┌────────
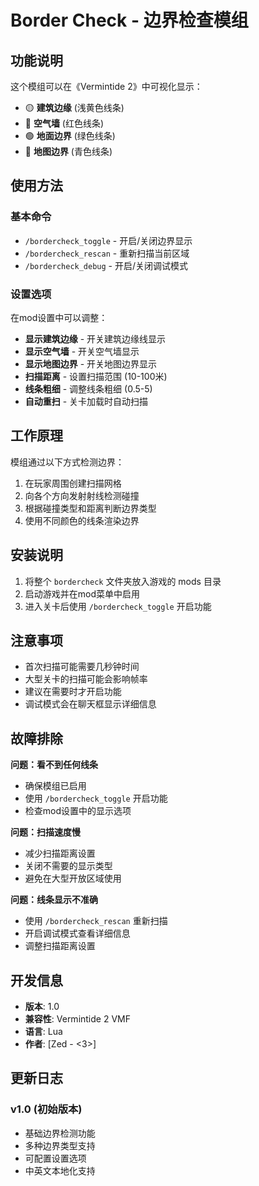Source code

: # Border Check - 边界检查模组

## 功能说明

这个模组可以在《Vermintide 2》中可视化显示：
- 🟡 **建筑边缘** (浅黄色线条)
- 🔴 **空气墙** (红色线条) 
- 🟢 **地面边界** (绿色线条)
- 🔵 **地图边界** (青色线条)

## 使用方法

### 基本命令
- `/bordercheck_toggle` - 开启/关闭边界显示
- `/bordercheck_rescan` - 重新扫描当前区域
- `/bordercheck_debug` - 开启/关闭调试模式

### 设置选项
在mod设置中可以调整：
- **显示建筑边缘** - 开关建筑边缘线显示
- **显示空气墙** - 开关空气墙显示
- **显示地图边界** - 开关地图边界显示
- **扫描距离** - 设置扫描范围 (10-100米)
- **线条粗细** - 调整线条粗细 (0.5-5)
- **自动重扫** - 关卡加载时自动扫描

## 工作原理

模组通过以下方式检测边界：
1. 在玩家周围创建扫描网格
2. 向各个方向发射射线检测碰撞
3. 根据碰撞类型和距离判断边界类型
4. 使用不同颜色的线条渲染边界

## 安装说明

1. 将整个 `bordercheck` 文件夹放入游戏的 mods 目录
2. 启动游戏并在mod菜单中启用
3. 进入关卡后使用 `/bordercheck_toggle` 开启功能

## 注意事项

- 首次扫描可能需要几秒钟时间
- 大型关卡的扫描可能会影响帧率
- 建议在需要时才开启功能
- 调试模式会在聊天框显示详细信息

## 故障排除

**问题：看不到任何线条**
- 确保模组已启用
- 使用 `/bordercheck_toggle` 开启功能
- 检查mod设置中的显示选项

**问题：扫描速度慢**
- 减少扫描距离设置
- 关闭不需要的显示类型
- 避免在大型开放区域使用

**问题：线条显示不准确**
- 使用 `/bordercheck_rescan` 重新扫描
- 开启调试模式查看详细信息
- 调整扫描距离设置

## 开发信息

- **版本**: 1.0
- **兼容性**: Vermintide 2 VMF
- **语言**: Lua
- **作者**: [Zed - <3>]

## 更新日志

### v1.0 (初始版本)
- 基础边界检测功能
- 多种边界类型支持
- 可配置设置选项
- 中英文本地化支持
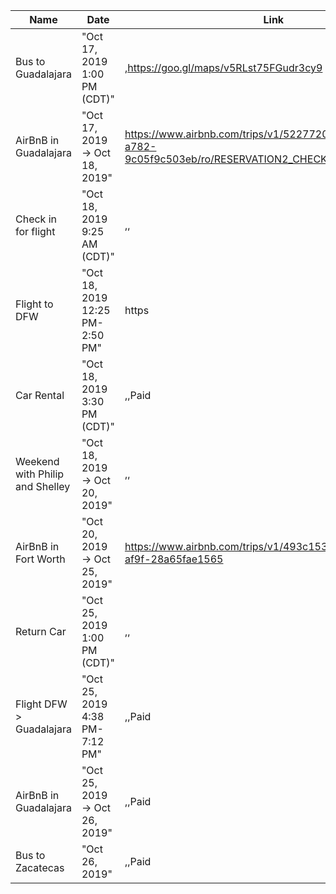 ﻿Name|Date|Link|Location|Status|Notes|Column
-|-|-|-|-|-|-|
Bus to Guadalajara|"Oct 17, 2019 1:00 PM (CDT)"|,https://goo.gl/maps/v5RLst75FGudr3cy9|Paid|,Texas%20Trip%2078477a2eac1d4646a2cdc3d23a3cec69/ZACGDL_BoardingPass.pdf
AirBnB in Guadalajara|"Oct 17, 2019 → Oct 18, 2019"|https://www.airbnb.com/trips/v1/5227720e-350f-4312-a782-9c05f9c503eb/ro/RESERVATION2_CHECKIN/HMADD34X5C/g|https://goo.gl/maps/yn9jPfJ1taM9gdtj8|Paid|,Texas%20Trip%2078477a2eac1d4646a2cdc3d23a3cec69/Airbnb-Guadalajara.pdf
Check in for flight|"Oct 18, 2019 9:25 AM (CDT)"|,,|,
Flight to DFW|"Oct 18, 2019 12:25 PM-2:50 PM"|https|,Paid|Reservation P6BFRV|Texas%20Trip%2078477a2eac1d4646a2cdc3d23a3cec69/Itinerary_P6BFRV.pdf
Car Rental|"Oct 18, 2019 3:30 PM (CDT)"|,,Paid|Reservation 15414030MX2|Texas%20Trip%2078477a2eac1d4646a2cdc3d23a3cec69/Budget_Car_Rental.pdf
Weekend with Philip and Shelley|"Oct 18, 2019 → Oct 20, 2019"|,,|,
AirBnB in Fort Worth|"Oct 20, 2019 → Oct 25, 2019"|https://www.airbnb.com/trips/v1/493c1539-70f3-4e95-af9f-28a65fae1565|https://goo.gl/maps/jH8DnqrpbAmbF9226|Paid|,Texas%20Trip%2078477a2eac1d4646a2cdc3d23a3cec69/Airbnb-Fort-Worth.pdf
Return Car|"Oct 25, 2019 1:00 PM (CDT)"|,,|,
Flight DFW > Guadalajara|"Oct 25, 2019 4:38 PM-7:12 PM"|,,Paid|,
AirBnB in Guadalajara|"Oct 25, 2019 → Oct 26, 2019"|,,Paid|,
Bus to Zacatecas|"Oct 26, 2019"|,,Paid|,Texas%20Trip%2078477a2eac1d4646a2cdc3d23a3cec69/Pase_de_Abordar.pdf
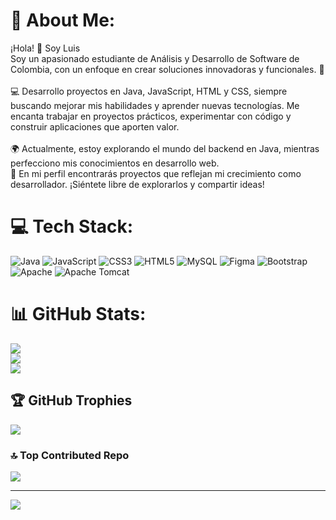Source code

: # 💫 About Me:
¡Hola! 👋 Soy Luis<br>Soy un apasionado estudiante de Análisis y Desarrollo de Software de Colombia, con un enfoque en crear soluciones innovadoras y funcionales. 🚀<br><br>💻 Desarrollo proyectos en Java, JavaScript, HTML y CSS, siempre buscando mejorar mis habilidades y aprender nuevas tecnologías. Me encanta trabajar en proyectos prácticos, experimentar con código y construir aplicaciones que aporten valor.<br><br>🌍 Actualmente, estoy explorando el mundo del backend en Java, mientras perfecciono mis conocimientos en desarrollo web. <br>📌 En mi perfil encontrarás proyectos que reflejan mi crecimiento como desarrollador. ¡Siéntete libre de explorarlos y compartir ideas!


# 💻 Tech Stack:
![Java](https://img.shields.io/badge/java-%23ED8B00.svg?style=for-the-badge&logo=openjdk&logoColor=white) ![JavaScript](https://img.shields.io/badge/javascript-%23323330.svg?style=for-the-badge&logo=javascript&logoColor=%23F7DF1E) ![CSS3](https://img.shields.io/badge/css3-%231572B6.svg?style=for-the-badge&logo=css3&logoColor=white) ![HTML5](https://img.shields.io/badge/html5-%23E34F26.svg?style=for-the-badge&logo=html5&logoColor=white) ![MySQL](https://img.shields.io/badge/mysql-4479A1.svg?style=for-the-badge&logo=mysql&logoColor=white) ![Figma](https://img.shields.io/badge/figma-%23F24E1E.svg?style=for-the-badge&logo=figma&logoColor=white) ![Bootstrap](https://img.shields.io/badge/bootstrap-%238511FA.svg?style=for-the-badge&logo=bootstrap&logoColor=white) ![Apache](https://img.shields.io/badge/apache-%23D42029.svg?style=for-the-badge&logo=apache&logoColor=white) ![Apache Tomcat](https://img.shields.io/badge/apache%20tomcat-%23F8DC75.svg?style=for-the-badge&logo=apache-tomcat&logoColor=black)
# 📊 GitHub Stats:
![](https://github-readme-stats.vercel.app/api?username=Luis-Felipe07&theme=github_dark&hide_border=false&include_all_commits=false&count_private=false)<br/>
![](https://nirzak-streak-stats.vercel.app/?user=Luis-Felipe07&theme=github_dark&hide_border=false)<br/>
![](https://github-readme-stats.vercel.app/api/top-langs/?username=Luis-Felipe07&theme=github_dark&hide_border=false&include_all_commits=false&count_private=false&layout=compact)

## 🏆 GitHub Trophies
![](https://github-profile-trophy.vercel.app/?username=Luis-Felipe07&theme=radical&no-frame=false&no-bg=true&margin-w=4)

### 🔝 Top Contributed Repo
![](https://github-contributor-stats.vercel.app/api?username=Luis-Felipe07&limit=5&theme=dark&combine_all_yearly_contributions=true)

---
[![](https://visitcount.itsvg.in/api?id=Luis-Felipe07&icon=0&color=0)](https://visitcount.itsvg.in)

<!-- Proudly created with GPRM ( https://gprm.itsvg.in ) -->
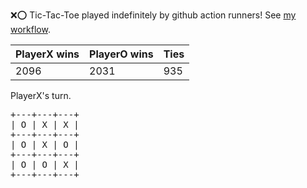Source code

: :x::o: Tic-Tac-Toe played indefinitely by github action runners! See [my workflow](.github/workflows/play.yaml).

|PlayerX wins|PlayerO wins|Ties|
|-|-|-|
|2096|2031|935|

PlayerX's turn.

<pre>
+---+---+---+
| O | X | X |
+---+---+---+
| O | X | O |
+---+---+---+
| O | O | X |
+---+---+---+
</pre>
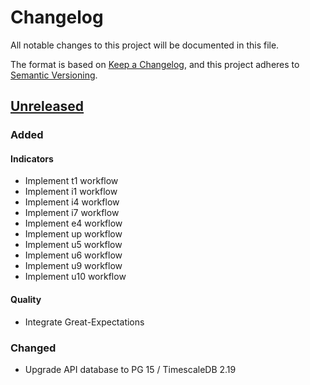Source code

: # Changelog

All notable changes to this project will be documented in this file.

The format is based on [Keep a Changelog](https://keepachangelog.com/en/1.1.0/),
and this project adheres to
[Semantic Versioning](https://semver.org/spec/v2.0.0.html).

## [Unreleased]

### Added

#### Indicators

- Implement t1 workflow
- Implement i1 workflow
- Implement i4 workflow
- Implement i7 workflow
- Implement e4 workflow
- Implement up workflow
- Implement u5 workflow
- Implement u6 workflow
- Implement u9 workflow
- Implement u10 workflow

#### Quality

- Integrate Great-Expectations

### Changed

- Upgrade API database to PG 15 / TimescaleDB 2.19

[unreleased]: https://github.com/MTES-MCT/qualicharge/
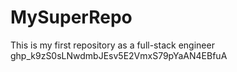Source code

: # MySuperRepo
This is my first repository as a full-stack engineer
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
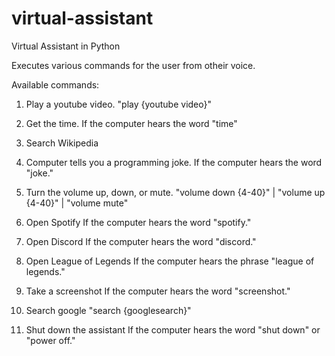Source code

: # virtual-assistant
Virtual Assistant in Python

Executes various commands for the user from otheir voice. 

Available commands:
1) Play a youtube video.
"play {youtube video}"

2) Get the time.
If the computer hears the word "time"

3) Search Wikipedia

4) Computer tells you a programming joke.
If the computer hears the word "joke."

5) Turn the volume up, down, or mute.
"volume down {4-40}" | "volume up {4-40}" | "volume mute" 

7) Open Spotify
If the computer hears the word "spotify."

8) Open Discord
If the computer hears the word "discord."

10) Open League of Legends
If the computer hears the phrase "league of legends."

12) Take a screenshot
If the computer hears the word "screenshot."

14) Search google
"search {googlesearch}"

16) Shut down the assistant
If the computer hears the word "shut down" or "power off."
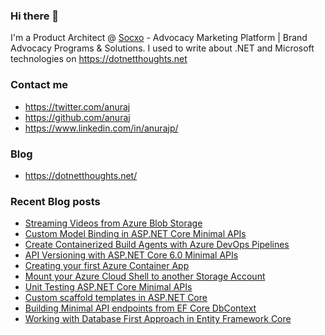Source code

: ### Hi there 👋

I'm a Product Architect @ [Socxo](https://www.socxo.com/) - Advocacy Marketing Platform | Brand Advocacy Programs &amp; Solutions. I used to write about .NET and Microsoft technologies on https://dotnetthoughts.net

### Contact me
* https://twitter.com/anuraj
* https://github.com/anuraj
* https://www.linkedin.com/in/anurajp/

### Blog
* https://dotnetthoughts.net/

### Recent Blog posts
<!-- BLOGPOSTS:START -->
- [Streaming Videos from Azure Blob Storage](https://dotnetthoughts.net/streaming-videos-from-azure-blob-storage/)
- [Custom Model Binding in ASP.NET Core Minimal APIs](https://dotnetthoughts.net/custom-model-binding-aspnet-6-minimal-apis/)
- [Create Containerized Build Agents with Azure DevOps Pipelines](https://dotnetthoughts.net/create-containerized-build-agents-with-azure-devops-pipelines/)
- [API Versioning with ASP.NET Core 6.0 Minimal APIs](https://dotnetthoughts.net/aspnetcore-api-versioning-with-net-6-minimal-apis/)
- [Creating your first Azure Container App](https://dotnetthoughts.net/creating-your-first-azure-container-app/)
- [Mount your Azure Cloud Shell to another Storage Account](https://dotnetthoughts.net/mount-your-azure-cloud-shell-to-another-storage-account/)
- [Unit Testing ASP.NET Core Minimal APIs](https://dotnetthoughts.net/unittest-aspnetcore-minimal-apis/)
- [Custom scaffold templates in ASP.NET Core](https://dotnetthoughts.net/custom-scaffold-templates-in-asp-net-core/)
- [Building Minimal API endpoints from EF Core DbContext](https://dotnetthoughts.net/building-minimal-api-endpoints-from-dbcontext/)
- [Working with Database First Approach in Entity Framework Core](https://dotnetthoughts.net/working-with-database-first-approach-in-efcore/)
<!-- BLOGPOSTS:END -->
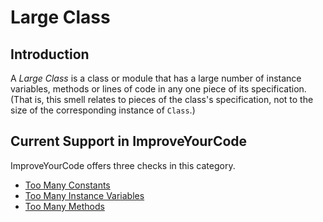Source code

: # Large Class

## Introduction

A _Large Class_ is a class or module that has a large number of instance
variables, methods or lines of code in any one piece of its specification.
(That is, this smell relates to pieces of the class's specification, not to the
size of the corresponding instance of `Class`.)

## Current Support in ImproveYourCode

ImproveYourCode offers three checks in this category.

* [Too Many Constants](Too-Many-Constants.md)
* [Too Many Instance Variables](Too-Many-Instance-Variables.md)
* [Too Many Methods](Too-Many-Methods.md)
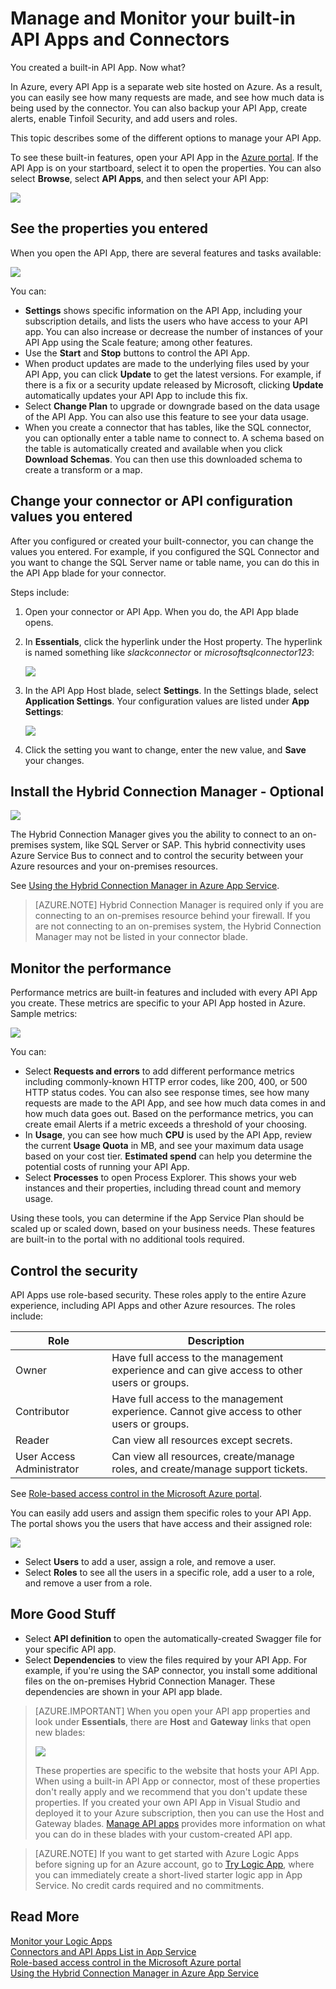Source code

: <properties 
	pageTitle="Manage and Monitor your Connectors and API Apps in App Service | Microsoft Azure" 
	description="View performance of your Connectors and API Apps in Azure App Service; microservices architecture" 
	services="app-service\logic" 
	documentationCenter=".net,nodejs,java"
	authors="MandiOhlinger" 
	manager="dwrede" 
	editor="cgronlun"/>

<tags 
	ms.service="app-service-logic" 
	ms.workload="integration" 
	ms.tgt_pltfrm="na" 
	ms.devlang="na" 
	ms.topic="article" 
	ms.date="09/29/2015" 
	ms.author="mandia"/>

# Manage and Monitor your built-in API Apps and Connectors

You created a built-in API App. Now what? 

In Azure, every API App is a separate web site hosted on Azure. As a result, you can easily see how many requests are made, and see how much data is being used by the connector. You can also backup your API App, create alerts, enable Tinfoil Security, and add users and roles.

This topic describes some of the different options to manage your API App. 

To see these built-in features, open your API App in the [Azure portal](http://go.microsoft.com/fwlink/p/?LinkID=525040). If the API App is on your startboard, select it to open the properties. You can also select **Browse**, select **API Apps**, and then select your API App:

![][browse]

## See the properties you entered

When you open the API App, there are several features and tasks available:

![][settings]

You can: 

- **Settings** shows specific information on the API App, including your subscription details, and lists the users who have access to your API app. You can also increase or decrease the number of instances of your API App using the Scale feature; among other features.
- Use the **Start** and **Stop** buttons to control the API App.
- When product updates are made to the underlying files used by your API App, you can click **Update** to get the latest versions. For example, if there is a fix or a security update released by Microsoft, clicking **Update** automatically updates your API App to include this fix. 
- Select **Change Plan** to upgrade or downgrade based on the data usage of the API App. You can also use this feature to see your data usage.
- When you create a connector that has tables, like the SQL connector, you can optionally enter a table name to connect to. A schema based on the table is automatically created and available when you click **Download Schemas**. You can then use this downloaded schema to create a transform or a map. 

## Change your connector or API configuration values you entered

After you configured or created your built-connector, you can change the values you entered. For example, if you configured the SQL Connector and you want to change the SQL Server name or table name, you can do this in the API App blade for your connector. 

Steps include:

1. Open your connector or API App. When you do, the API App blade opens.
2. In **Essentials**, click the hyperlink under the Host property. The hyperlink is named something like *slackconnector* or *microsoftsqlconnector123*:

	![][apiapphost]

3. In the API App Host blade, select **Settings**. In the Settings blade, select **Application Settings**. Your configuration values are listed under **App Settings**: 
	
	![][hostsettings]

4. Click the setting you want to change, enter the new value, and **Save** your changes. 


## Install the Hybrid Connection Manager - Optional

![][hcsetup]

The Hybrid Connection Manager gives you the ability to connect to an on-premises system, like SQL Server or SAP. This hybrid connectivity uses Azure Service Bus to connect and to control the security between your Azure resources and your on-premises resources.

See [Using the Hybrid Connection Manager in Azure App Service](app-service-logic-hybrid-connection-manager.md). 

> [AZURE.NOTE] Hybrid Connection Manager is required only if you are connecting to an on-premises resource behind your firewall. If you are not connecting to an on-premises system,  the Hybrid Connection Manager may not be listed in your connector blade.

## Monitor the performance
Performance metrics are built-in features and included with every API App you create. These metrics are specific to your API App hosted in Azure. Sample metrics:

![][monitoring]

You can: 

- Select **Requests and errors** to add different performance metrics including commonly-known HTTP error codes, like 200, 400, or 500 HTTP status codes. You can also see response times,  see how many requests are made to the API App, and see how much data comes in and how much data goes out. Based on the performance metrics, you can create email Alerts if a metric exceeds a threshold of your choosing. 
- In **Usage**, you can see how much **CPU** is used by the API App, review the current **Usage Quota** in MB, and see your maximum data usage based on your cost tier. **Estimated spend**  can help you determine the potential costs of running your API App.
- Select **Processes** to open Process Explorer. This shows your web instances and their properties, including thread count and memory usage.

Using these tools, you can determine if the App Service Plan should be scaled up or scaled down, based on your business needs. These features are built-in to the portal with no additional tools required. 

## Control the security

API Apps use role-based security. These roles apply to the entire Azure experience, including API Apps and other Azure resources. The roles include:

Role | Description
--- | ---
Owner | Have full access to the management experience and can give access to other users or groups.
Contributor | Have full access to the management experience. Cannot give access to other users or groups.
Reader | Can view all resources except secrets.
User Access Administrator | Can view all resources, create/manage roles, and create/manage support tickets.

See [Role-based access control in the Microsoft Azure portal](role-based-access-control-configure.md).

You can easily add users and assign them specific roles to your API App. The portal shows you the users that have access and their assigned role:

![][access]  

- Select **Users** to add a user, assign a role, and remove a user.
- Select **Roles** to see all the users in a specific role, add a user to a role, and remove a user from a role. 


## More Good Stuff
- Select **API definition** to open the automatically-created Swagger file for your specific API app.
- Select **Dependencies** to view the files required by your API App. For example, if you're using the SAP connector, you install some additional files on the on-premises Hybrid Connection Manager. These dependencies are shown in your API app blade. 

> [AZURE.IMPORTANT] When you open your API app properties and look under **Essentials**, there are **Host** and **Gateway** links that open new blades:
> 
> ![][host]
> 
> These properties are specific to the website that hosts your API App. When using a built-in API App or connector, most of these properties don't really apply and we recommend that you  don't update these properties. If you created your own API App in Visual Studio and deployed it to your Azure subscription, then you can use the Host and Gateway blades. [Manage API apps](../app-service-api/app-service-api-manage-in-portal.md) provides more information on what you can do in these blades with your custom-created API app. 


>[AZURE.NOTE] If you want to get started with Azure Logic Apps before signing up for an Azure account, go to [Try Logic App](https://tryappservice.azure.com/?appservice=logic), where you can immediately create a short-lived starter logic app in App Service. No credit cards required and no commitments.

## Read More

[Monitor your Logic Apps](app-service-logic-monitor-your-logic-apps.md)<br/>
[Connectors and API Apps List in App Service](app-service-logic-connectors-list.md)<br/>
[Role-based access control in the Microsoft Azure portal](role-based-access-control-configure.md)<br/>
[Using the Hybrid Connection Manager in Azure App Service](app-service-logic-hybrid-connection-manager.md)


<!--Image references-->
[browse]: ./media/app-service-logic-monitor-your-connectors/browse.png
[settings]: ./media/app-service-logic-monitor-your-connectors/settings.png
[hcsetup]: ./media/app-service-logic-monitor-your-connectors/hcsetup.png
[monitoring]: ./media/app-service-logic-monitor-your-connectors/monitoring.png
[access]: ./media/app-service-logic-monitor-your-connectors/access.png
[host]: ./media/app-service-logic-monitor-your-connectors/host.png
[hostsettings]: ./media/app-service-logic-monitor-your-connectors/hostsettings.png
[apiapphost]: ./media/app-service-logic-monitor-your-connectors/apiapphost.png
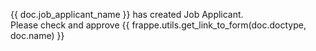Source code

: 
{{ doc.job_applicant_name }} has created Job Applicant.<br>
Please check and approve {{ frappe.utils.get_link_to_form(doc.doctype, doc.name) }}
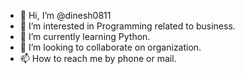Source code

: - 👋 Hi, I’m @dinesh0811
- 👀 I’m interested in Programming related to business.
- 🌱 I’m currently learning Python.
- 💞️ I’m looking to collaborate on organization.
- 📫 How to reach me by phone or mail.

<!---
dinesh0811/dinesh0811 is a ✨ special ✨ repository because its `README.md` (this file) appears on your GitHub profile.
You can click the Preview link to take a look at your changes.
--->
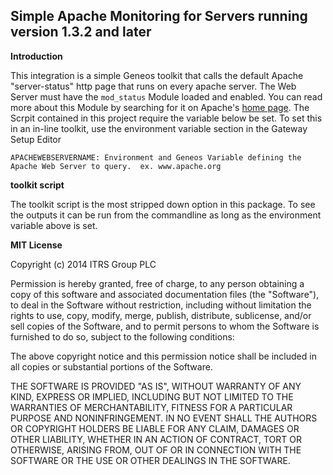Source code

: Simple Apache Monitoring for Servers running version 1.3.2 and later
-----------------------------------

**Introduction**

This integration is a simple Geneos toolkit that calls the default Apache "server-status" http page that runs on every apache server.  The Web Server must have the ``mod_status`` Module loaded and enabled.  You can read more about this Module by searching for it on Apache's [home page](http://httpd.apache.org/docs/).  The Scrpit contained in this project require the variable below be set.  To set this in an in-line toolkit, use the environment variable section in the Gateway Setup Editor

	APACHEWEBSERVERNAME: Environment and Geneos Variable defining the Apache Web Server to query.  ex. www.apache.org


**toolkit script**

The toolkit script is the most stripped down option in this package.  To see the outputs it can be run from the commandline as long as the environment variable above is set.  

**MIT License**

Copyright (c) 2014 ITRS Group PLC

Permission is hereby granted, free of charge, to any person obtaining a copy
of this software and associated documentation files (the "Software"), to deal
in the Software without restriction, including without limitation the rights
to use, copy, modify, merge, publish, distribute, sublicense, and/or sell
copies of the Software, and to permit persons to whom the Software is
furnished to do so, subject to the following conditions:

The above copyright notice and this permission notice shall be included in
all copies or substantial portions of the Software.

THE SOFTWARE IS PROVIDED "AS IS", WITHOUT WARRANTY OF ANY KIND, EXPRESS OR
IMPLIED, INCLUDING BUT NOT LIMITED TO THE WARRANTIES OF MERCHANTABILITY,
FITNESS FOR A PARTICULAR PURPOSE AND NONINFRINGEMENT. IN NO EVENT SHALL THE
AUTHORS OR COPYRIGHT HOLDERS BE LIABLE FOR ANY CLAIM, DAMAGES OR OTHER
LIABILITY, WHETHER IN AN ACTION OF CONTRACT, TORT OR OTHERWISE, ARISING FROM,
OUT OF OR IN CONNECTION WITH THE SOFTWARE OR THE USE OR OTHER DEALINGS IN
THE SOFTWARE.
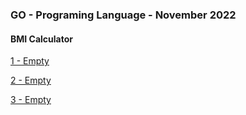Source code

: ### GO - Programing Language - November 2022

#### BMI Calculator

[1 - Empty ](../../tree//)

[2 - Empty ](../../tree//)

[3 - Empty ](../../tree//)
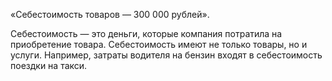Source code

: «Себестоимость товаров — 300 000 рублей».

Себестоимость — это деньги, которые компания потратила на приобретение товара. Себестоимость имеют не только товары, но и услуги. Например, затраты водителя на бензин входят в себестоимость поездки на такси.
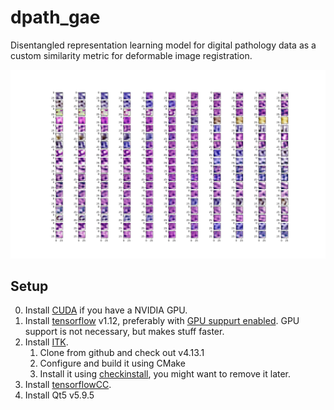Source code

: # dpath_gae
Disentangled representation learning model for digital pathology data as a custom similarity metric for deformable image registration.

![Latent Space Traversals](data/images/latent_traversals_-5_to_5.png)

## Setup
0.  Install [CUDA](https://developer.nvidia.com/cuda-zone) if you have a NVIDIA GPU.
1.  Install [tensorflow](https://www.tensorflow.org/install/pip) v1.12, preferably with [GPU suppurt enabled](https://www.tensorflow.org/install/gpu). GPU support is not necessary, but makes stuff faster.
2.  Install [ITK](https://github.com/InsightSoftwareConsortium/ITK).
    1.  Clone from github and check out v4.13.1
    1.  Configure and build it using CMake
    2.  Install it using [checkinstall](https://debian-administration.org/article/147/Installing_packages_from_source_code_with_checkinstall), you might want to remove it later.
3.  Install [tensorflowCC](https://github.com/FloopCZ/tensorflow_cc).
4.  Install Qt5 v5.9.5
└────────
Task objective: Review the material and copy each line in which the word "Implement" appears.

Exercise solution:
- Implement t1 workflow
- Implement i1 workflow
- Implement i4 workflow
- Implement i7 workflow
- Implement e4 workflow
- Implement up workflow
- Implement u5 workflow
- Implement u6 workflow
- Implement u9 workflow
- Implement u10 workflow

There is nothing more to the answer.